Hutch cleared his throat. Despite that, the few words came out tight. “Is that all?”
“Well, no. I want to talk about what you want, too. Whatcha think, babe?”
“Umm… I want to stay a cop, but now I’m not sure, Gordo. I’ve never really consciously thought about doing anything else or not being a cop, even after Lionel. I pretty much just wished things were… different.” He looked deeply into Starsky’s eyes as if searching for the truth--or at least an answer.
Starsky could see Hutch assembling his thoughts as if fitting the pieces of a jigsaw puzzle into a coherent, identifiable image. Hutch, he could tell, was close to something. Maybe an agreement, he hoped, or maybe planning a way to graciously tell him to go straight to hell and not pass Go or collect two hundred bucks.
When Hutch didn’t speak for a couple of minutes, Starsky said earnestly, “I do love bein’ a cop.” He paused, cleared his throat of what he thought of as soapy gravel that seemed to form whenever he became really emotional.

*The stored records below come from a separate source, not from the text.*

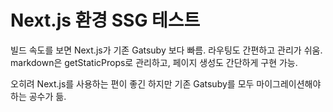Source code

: # Next.js 환경 SSG 테스트

빌드 속도를 보면 Next.js가 기존 Gatsuby 보다 빠름. 라우팅도 간편하고 관리가 쉬움. markdown은 getStaticProps로 관리하고, 페이지 생성도 간단하게 구현 가능.

오히려 Next.js를 사용하는 편이 좋긴 하지만 기존 Gatsuby를 모두 마이그레이션해야 하는 공수가 듦.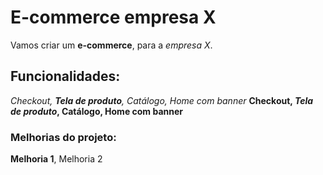 # E-commerce empresa X
Vamos criar um **e-commerce**, para a *empresa X*.
## Funcionalidades:
_Checkout, **Tela de produto**, Catálogo, Home com banner_
**Checkout, _Tela de produto_, Catálogo, Home com banner**
### Melhorias do projeto:
__Melhoria 1__, Melhoria 2
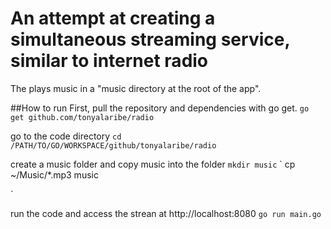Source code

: # An attempt at creating a simultaneous streaming service, similar to internet radio


The plays music in a "music directory at the root of the app".

##How to run 
First, pull the repository and dependencies with go get.
`
    go get github.com/tonyalaribe/radio
`


go to the code directory
`
    cd /PATH/TO/GO/WORKSPACE/github/tonyalaribe/radio
`

create a music folder and copy music into the folder
`
    mkdir music
` 
`
    cp ~/Music/*.mp3 music

` 

run the code and access the strean at http://localhost:8080
`
    go run main.go
`
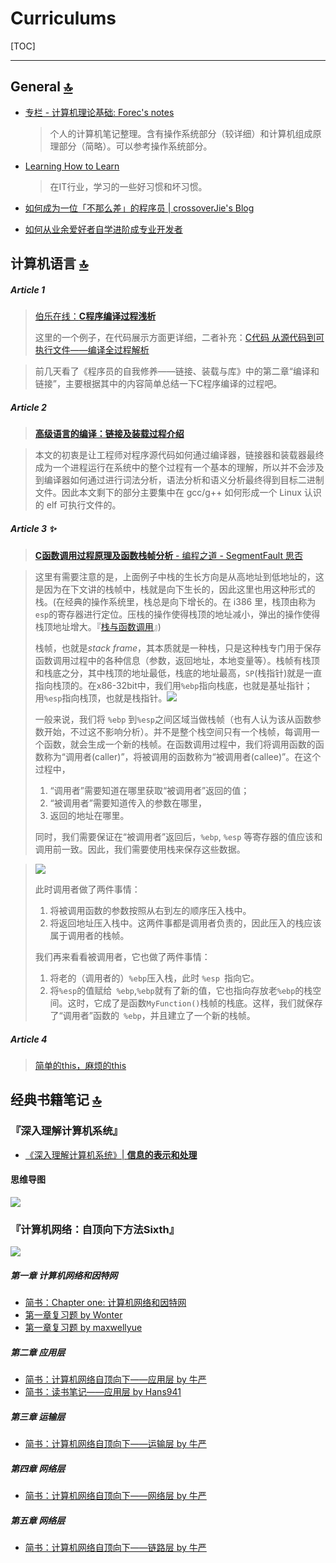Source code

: # Curriculums

[TOC]

---

## General [:top:](#Curriculums)

- [专栏 - 计算机理论基础: Forec's notes](http://blog.forec.cn/columns/cs-basic.html)

  > 个人的计算机笔记整理。含有操作系统部分（较详细）和计算机组成原理部分（简略）。可以参考操作系统部分。

- [Learning How to Learn](https://zilongshanren.com/blog/2017-05-09-learning-how-to-learn.html#sec-2-7)

  > 在IT行业，学习的一些好习惯和坏习惯。

- [如何成为一位「不那么差」的程序员 | crossoverJie's Blog](https://crossoverjie.top/2018/08/12/personal/how-to-be-developer/?hmsr=toutiao.io&utm_medium=toutiao.io&utm_source=toutiao.io)

- [如何从业余爱好者自学进阶成专业开发者](https://mp.weixin.qq.com/s?__biz=MjM5MzA0OTkwMA%3D%3D&mid=2651197532&idx=1&sn=ad6965827c6d1d5bbd364bdf2c65ea63#wechat_redirect)

## 计算机语言 [🔝](#Curriculums)

##### Article 1

> [伯乐在线：**C程序编译过程浅析**](http://blog.jobbole.com/109399/) 
>
> <!--从一个gcc编译c程序的实例出发，通过详细的cli命令和适当的图片展示了整个过程。Practical。-->
>
> 这里的一个例子，在代码展示方面更详细，二者补充：[C代码 从源代码到可执行文件——编译全过程解析](https://www.jianshu.com/p/8dc5b0689b53)

> 前几天看了《程序员的自我修养——链接、装载与库》中的第二章“编译和链接”，主要根据其中的内容简单总结一下C程序编译的过程吧。 

##### Article 2

> [**高级语言的编译：链接及装载过程介绍**](https://cloud.tencent.com/developer/article/1057759)
>
> <!--更深入的一个说明，从引言、CPU体系结构，操作系统介绍，更侧重编译器原理角度。-->

> 本文的初衷是让工程师对程序源代码如何通过编译器，链接器和装载器最终成为一个进程运行在系统中的整个过程有一个基本的理解，所以并不会涉及到编译器如何通过进行词法分析，语法分析和语义分析最终得到目标二进制文件。因此本文剩下的部分主要集中在 gcc/g++ 如何形成一个 Linux 认识的 elf 可执行文件的。 

##### Article 3 ✨

> [**C函数调用过程原理及函数栈帧分析** - 编程之道 - SegmentFault 思否](https://segmentfault.com/a/1190000007977460)
>
> <!--蛮不错，并不晦涩-->

> 这里有需要注意的是，上面例子中栈的生长方向是从高地址到低地址的，这是因为在下文讲的栈帧中，栈就是向下生长的，因此这里也用这种形式的栈。(在经典的操作系统里，栈总是向下增长的。在 i386 里，栈顶由称为`esp`的寄存器进行定位。压栈的操作使得栈顶的地址减小，弹出的操作使得栈顶地址增大。『[栈与函数调用](http://gaunthan.leanote.com/post/%E6%A0%88%E4%B8%8E%E5%87%BD%E6%95%B0%E8%B0%83%E7%94%A8)』)
>
> 栈帧，也就是*stack frame*，其本质就是一种栈，只是这种栈专门用于保存函数调用过程中的各种信息（参数，返回地址，本地变量等）。栈帧有栈顶和栈底之分，其中栈顶的地址最低，栈底的地址最高，`SP`(栈指针)就是一直指向栈顶的。在x86-32bit中，我们用` %ebp `指向栈底，也就是基址指针；用` %esp `指向栈顶，也就是栈指针。![](https://segmentfault.com/img/remote/1460000007977465)
>
> 一般来说，我们将 `%ebp` 到` %esp `之间区域当做栈帧（也有人认为该从函数参数开始，不过这不影响分析）。并不是整个栈空间只有一个栈帧，每调用一个函数，就会生成一个新的栈帧。在函数调用过程中，我们将调用函数的函数称为“调用者(caller)”，将被调用的函数称为“被调用者(callee)”。在这个过程中，
>
> 1. “调用者”需要知道在哪里获取“被调用者”返回的值；
> 2. “被调用者”需要知道传入的参数在哪里，
> 3. 返回的地址在哪里。
>
> 同时，我们需要保证在“被调用者”返回后，`%ebp`, `%esp` 等寄存器的值应该和调用前一致。因此，我们需要使用栈来保存这些数据。

> ![](https://segmentfault.com/img/remote/1460000007977466)
>
> 此时调用者做了两件事情：
>
> 1. 将被调用函数的参数按照从右到左的顺序压入栈中。
> 2. 将返回地址压入栈中。这两件事都是调用者负责的，因此压入的栈应该属于调用者的栈帧。
>
> 我们再来看看被调用者，它也做了两件事情：
>
> 1. 将老的（调用者的）` %ebp `压入栈，此时 `%esp `指向它。
> 2. 将` %esp `的值赋给` %ebp`,` %ebp `就有了新的值，它也指向存放老` %ebp `的栈空间。这时，它成了是函数` MyFunction() `栈帧的栈底。这样，我们就保存了“调用者”函数的` %ebp`，并且建立了一个新的栈帧。

##### Article 4

> [简单的this，麻烦的this](https://mp.weixin.qq.com/s/abTdgW2_rUkzLBs8ypdkqQ)



## 经典书籍笔记 [🔝](#Curriculums)

### 『深入理解计算机系统』

- [《深入理解计算机系统》| **信息的表示和处理**](https://www.jianshu.com/p/58cb75d9404e?utm_campaign=maleskine&utm_content=note&utm_medium=seo_notes&utm_source=recommendation)

#### 思维导图

![](https://ws1.sinaimg.cn/large/006PFQeVly1fumxtiqtwbj30z68cf1kx.jpg)

### 『计算机网络：自顶向下方法Sixth』

![](https://upload-images.jianshu.io/upload_images/2941343-c76b682f3ff23a2e.png?imageMogr2/auto-orient/strip%7CimageView2/2/w/318)

##### 第一章 计算机网络和因特网

- [简书：Chapter one: 计算机网络和因特网](https://www.jianshu.com/p/d388d0528524)
- [第一章复习题 by Wonter](https://www.jianshu.com/p/4158a9258b01)
- [第一章复习题 by maxwellyue](https://www.jianshu.com/p/47f1adf5fb1f)

##### 第二章 应用层

- [简书：计算机网络自顶向下——应用层 by 牛严](https://www.jianshu.com/p/48f2bebaeb40)
- [简书：读书笔记——应用层 by Hans941](https://www.jianshu.com/p/1b53e88e5864?utm_campaign=maleskine&utm_content=note&utm_medium=seo_notes&utm_source=recommendation)

##### 第三章 运输层

- [简书：计算机网络自顶向下——运输层 by 牛严](https://www.jianshu.com/p/0bbc559e7b05)

##### 第四章 网络层

- [简书：计算机网络自顶向下——网络层 by 牛严](https://www.jianshu.com/p/78330d05537c)

##### 第五章 网络层

- [简书：计算机网络自顶向下——链路层 by 牛严](https://www.jianshu.com/p/16c716ec06b7)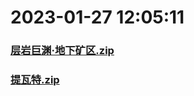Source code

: # 2023-01-27 12:05:11

### [层岩巨渊·地下矿区.zip](https://raw.githubusercontent.com/Sam5440/Genshin_Impact_Teleport_Files/main/Genshin_Impact_Teleport/AutoGeneratePoint/Points%28SortByItemKind%29%5Bver3.1-Test%5D%5Bcn-en%5D%5B2022-10-25%5D/TeleportAll%20%5Bv3.1%5D%5B20M-2%5D%5B3M-yoffset%5D%5BCN%5D/%E7%9F%BF%E7%89%A9/%E5%A4%9C%E6%B3%8A%E7%9F%B3/%E5%B1%82%E5%B2%A9%E5%B7%A8%E6%B8%8A%C2%B7%E5%9C%B0%E4%B8%8B%E7%9F%BF%E5%8C%BA.zip)

### [提瓦特.zip](https://raw.githubusercontent.com/Sam5440/Genshin_Impact_Teleport_Files/main/Genshin_Impact_Teleport/AutoGeneratePoint/Points%28SortByItemKind%29%5Bver3.1-Test%5D%5Bcn-en%5D%5B2022-10-25%5D/TeleportAll%20%5Bv3.1%5D%5B20M-2%5D%5B3M-yoffset%5D%5BCN%5D/%E7%9F%BF%E7%89%A9/%E5%A4%9C%E6%B3%8A%E7%9F%B3/%E6%8F%90%E7%93%A6%E7%89%B9.zip)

“But I love you--and us--more,” Starsky said with what he hoped reflected sincerely and honestly what he felt in the deepest part of his heart and soul.
Starsky watched in awe as the loved face that had been an open wound for more than a year hemorrhaged away to be replaced by fresh, relaxed, golden bliss. Starsky smiled with satisfaction and joy, as if the weight of the world he’d been carrying for so long had finally been shed.
Suddenly, Hutch’s head was nestled in the crook of Starsky’s left shoulder and his left hand was flat against Starsky’s right cheek. His body shook, and he made these peculiar, quiet sounds Starsky had difficulty identifying. So he took a guess.
“Hutch, darlin’, you laughin’ or cryin’?” With less effort and pain than he expected, he cupped his right hand around the nape of Hutch’s neck.
Hutch’s chuckle was as shaky as his body. Into his partner’s neck, he breathed, “Oh, babe, laughing and crying.”
“‘You know it’s the same release,’” Starsky sang the words to their melody.
Hutch sniffed hard; Starsky hoped it was hard enough that snot hadn’t soiled his skin or shirt.
Less tremulous, Hutch said, “Since when do you go around singing Joni Mitchell songs?”
“Oh, on rare occasions when somebody else’s words work better’n mine.”
Hutch laughed softly as he sat up enough but stayed close to Starsky’s face. “Oh, the wisdom and insight from the mouths of babes.”
Starsky’s heart leaped with hope at the huge smile of gratitude and relief in Hutch’s blue eyes--eyes that for too long had the color of a smoggy sky but now were back to a crystal clear California sky. “Does this mean you’re willin’ to reinvent yourself, us, after just one day back on the streets? Change something you love being?”
“I’m willing but I’m not gonna change what I love being.”
Starsky was perplexed by the weird, soft-spoken statement. “Huh?”
“I’m willing to change what I do. I’m gonna keep being what I love--your friend and partner.”
Starsky fought to keep from choking on the lump that had suddenly appeared in his throat. I’m the luckiest man in the world to have Hutch in my life. “Sounds like a plan me an’ thee can live with,” he squeezed out as he cupped his hand on Hutch’s damp cheek.